WORK TASK → The required result is a line count: how many lines in this data hold the word "プロジェクタ". Give only that.

DATA SHOWN →
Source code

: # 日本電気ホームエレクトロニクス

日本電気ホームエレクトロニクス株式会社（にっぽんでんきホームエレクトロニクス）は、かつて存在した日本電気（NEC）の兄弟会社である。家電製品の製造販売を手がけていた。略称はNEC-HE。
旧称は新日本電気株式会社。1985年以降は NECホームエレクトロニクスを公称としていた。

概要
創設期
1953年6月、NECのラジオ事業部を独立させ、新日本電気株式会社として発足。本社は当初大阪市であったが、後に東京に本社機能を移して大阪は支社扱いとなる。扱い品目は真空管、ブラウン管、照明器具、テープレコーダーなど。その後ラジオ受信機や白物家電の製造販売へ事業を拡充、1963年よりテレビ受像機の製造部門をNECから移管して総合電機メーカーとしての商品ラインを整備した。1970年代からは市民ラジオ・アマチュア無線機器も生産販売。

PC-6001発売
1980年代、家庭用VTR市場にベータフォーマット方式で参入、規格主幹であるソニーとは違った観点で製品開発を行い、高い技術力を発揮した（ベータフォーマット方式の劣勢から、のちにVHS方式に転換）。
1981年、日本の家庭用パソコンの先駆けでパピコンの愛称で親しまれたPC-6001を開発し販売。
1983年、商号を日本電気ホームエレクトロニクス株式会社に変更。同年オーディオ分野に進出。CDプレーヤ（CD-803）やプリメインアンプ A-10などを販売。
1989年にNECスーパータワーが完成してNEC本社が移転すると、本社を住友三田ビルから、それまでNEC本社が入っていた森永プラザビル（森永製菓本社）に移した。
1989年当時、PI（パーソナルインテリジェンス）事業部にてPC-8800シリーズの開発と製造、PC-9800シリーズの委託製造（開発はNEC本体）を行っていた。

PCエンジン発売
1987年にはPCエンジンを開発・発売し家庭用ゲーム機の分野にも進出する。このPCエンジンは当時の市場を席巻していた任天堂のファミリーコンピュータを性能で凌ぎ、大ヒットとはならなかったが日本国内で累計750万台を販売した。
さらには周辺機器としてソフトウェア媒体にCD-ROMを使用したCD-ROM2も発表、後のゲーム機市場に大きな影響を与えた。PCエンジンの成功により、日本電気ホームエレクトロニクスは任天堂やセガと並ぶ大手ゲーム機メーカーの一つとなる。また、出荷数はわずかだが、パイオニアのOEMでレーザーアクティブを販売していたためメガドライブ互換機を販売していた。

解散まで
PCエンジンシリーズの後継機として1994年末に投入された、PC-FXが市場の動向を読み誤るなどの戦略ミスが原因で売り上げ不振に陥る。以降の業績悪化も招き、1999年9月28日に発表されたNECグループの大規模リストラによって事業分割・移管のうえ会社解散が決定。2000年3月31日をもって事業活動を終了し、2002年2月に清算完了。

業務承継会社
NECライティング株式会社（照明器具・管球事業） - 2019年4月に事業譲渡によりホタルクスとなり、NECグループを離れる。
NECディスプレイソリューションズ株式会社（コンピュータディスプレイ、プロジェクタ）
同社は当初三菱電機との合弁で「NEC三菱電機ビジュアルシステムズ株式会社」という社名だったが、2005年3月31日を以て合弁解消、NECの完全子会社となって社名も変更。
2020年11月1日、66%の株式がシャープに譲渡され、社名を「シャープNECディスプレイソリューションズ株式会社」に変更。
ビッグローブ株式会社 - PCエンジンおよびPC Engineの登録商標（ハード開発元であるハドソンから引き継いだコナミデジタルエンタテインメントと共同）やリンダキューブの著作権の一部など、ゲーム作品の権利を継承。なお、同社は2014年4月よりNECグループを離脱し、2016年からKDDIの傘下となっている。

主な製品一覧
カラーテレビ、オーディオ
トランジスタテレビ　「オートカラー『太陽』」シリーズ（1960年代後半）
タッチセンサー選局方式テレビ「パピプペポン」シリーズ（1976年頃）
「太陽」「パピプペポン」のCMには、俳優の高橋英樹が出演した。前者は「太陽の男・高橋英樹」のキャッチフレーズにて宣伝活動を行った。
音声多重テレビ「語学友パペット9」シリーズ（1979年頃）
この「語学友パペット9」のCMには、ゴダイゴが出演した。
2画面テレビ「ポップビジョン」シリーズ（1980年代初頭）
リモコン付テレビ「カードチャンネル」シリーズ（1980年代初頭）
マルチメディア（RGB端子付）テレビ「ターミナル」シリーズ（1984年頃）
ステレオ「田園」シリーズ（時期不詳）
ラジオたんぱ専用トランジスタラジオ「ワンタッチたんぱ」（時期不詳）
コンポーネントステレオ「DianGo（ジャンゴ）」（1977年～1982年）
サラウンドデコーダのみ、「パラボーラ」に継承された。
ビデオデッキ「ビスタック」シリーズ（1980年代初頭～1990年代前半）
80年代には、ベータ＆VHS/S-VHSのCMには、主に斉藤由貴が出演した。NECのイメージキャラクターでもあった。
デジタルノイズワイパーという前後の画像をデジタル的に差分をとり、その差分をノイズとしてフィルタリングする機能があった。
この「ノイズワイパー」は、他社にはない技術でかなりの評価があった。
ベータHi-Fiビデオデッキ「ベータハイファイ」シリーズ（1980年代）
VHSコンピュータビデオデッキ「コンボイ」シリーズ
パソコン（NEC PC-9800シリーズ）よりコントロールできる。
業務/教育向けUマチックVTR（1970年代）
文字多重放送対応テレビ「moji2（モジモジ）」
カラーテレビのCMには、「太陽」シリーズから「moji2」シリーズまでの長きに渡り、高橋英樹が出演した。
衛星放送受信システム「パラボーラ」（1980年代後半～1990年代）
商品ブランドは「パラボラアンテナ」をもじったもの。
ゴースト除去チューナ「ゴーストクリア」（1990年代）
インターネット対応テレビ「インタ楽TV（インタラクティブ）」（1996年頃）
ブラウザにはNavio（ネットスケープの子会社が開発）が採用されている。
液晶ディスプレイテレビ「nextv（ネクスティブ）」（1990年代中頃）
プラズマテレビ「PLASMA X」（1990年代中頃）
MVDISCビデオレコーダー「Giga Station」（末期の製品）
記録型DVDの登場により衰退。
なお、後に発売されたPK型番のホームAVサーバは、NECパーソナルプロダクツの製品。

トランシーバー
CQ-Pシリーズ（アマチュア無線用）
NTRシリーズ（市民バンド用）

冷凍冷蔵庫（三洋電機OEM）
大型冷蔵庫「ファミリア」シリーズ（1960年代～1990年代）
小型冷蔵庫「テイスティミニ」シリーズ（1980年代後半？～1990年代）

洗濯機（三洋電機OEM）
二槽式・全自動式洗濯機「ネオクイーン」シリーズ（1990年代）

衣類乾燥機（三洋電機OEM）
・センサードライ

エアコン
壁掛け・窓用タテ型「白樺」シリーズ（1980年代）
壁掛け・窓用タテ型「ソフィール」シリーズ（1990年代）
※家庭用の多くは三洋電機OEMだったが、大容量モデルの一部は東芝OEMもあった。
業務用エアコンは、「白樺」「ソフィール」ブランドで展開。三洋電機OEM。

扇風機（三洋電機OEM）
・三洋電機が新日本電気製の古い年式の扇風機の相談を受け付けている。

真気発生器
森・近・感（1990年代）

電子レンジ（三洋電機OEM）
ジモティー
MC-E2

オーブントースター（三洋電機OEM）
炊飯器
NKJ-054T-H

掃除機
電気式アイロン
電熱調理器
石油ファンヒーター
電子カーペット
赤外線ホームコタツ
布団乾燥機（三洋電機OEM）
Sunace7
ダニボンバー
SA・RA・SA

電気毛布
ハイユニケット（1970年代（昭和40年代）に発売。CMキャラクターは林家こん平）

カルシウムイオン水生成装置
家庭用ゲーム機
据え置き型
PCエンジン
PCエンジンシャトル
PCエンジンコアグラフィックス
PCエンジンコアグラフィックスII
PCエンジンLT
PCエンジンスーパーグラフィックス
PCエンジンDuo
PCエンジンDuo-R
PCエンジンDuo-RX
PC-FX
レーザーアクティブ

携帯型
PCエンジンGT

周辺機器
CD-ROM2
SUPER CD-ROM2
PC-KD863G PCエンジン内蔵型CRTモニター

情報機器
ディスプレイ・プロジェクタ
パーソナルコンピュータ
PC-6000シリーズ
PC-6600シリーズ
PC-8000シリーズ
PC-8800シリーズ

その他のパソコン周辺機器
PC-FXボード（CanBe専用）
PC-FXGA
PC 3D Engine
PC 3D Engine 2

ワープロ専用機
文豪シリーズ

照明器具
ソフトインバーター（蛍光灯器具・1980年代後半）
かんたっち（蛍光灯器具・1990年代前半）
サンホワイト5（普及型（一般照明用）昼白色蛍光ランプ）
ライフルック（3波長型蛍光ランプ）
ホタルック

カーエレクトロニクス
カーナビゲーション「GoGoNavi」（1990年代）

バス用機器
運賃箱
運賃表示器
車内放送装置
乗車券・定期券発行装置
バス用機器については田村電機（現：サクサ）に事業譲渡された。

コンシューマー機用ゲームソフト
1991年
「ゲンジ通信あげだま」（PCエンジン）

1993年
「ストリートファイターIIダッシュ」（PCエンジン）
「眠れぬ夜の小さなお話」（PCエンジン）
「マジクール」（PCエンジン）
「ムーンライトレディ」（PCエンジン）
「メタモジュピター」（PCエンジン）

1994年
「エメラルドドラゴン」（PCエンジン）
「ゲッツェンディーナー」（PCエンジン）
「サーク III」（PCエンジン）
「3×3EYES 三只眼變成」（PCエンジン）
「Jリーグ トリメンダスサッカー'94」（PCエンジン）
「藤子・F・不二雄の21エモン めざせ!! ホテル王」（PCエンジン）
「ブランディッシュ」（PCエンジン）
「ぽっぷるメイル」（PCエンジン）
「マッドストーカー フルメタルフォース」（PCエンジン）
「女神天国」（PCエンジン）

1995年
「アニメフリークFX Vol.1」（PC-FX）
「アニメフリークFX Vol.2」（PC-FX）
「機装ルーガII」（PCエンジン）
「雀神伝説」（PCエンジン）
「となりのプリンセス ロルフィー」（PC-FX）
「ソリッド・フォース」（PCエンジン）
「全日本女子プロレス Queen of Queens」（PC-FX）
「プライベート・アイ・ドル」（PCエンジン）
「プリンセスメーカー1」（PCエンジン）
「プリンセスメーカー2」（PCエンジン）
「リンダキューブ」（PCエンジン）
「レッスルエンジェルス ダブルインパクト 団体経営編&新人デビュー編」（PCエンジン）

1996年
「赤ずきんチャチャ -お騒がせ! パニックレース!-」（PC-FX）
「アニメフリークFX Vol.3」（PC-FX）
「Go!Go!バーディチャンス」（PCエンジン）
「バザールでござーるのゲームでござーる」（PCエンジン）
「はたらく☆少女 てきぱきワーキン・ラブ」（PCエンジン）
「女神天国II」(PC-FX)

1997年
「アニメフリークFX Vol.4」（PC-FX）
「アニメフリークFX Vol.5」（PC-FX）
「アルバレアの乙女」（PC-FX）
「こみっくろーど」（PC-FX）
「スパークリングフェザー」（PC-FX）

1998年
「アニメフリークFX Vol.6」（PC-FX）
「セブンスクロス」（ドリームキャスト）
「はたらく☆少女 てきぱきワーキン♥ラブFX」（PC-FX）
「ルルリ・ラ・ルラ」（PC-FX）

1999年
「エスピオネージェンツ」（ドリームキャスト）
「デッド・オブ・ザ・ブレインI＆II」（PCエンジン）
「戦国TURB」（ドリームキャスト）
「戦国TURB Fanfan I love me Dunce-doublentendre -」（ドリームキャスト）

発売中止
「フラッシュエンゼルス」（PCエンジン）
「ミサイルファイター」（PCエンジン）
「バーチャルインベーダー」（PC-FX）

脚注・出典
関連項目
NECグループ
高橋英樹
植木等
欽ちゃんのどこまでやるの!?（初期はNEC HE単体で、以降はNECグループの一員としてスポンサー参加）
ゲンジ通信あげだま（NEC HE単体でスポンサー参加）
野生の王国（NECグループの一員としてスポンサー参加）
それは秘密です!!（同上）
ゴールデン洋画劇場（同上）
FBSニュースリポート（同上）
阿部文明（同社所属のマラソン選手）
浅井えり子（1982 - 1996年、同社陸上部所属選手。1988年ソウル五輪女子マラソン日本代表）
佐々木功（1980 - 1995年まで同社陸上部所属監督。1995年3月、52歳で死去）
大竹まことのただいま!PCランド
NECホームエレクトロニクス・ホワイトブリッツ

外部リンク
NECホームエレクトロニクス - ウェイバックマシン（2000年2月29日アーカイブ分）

SOLUTION → 2